[[ Exercise materials open ]]

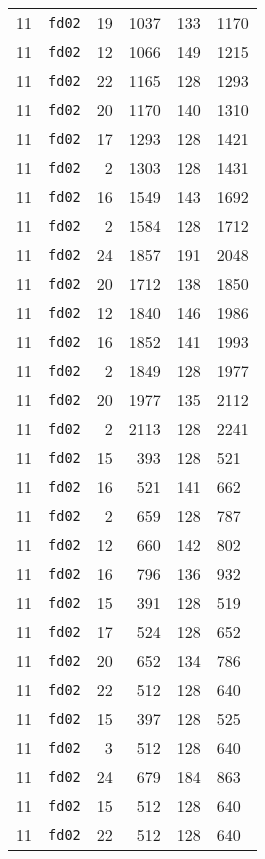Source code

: \documentclass{article}
\begin{document}
\begin{table}[h!]
\begin{tabular}{llrrrl}
    11 & \texttt{fd02} & 19 & 1037 & 133 & 1170 \\
    11 & \texttt{fd02} & 12 & 1066 & 149 & 1215 \\
    11 & \texttt{fd02} & 22 & 1165 & 128 & 1293 \\
    11 & \texttt{fd02} & 20 & 1170 & 140 & 1310 \\
    11 & \texttt{fd02} & 17 & 1293 & 128 & 1421 \\
    11 & \texttt{fd02} & 2 & 1303 & 128 & 1431 \\
    11 & \texttt{fd02} & 16 & 1549 & 143 & 1692 \\
    11 & \texttt{fd02} & 2 & 1584 & 128 & 1712 \\
    11 & \texttt{fd02} & 24 & 1857 & 191 & 2048 \\
    11 & \texttt{fd02} & 20 & 1712 & 138 & 1850 \\
    11 & \texttt{fd02} & 12 & 1840 & 146 & 1986 \\
    11 & \texttt{fd02} & 16 & 1852 & 141 & 1993 \\
    11 & \texttt{fd02} & 2 & 1849 & 128 & 1977 \\
    11 & \texttt{fd02} & 20 & 1977 & 135 & 2112 \\
    11 & \texttt{fd02} & 2 & 2113 & 128 & 2241 \\
    11 & \texttt{fd02} & 15 & 393 & 128 & 521 \\
    11 & \texttt{fd02} & 16 & 521 & 141 & 662 \\
    11 & \texttt{fd02} & 2 & 659 & 128 & 787 \\
    11 & \texttt{fd02} & 12 & 660 & 142 & 802 \\
    11 & \texttt{fd02} & 16 & 796 & 136 & 932 \\
    11 & \texttt{fd02} & 15 & 391 & 128 & 519 \\
    11 & \texttt{fd02} & 17 & 524 & 128 & 652 \\
    11 & \texttt{fd02} & 20 & 652 & 134 & 786 \\
    11 & \texttt{fd02} & 22 & 512 & 128 & 640 \\
    11 & \texttt{fd02} & 15 & 397 & 128 & 525 \\
    11 & \texttt{fd02} & 3 & 512 & 128 & 640 \\
    11 & \texttt{fd02} & 24 & 679 & 184 & 863 \\
    11 & \texttt{fd02} & 15 & 512 & 128 & 640 \\
    11 & \texttt{fd02} & 22 & 512 & 128 & 640 \\

\end{tabular}
\end{table}
\end{document}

[[ Exercise materials closed ]]

# Activity
In the copy, every entry appears exactly as written above and no picture appears.

# Output for this task
Source code

: \documentclass{article}
\begin{document}
\begin{table}[h!]
\begin{tabular}{llrrrl}
    11 & \texttt{fd02} & 19 & 1037 & 133 & 1170 \\
    11 & \texttt{fd02} & 12 & 1066 & 149 & 1215 \\
    11 & \texttt{fd02} & 22 & 1165 & 128 & 1293 \\
    11 & \texttt{fd02} & 20 & 1170 & 140 & 1310 \\
    11 & \texttt{fd02} & 17 & 1293 & 128 & 1421 \\
    11 & \texttt{fd02} & 2 & 1303 & 128 & 1431 \\
    11 & \texttt{fd02} & 16 & 1549 & 143 & 1692 \\
    11 & \texttt{fd02} & 2 & 1584 & 128 & 1712 \\
    11 & \texttt{fd02} & 24 & 1857 & 191 & 2048 \\
    11 & \texttt{fd02} & 20 & 1712 & 138 & 1850 \\
    11 & \texttt{fd02} & 12 & 1840 & 146 & 1986 \\
    11 & \texttt{fd02} & 16 & 1852 & 141 & 1993 \\
    11 & \texttt{fd02} & 2 & 1849 & 128 & 1977 \\
    11 & \texttt{fd02} & 20 & 1977 & 135 & 2112 \\
    11 & \texttt{fd02} & 2 & 2113 & 128 & 2241 \\
    11 & \texttt{fd02} & 15 & 393 & 128 & 521 \\
    11 & \texttt{fd02} & 16 & 521 & 141 & 662 \\
    11 & \texttt{fd02} & 2 & 659 & 128 & 787 \\
    11 & \texttt{fd02} & 12 & 660 & 142 & 802 \\
    11 & \texttt{fd02} & 16 & 796 & 136 & 932 \\
    11 & \texttt{fd02} & 15 & 391 & 128 & 519 \\
    11 & \texttt{fd02} & 17 & 524 & 128 & 652 \\
    11 & \texttt{fd02} & 20 & 652 & 134 & 786 \\
    11 & \texttt{fd02} & 22 & 512 & 128 & 640 \\
    11 & \texttt{fd02} & 15 & 397 & 128 & 525 \\
    11 & \texttt{fd02} & 3 & 512 & 128 & 640 \\
    11 & \texttt{fd02} & 24 & 679 & 184 & 863 \\
    11 & \texttt{fd02} & 15 & 512 & 128 & 640 \\
    11 & \texttt{fd02} & 22 & 512 & 128 & 640 \\

\end{tabular}
\end{table}
\end{document}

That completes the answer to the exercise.